[Dataset excerpts]

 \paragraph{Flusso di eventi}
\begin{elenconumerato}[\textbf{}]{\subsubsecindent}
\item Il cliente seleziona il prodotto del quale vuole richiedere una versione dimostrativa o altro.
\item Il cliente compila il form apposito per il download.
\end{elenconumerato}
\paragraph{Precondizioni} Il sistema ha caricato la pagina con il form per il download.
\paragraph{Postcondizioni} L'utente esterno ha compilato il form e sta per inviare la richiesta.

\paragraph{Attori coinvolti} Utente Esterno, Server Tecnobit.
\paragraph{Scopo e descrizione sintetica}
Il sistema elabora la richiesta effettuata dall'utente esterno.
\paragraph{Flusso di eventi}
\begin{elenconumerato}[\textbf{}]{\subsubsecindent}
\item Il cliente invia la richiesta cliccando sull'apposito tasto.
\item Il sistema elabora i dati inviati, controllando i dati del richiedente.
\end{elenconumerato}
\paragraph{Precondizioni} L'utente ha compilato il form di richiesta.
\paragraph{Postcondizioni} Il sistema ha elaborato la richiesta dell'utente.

[/Dataset excerpts]

Task directions -
Pull out each line of the listing that holds the string "paragraph".

Final answer -
 \paragraph{Flusso di eventi}
\paragraph{Precondizioni} Il sistema ha caricato la pagina con il form per il download.
\paragraph{Postcondizioni} L'utente esterno ha compilato il form e sta per inviare la richiesta.
\paragraph{Attori coinvolti} Utente Esterno, Server Tecnobit.
\paragraph{Scopo e descrizione sintetica}
\paragraph{Flusso di eventi}
\paragraph{Precondizioni} L'utente ha compilato il form di richiesta.
\paragraph{Postcondizioni} Il sistema ha elaborato la richiesta dell'utente.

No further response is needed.